**WORK ITEM:** Copy each line from the records below in which the word "your" is found.

--

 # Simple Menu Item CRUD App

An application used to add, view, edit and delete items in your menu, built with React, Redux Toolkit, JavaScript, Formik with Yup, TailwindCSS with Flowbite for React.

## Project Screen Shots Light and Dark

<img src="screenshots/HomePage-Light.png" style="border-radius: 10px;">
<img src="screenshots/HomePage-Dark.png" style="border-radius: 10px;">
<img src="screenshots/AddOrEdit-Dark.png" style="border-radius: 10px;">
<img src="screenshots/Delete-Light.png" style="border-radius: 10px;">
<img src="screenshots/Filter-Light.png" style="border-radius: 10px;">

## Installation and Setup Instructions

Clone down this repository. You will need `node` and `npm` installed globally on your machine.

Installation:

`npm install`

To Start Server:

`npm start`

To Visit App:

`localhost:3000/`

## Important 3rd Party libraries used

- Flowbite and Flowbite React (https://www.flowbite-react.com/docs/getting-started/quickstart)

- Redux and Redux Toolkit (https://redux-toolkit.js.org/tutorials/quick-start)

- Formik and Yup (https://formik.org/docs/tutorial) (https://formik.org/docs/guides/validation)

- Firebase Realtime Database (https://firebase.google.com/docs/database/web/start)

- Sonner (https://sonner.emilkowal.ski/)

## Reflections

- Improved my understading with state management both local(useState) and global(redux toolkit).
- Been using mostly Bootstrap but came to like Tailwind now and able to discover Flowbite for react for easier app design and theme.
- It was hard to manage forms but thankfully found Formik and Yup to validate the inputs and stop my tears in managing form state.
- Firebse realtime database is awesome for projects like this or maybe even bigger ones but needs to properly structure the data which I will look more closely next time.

--

**EXERCISE OUTPUT:**
An application used to add, view, edit and delete items in your menu, built with React, Redux Toolkit, JavaScript, Formik with Yup, TailwindCSS with Flowbite for React.
Clone down this repository. You will need `node` and `npm` installed globally on your machine.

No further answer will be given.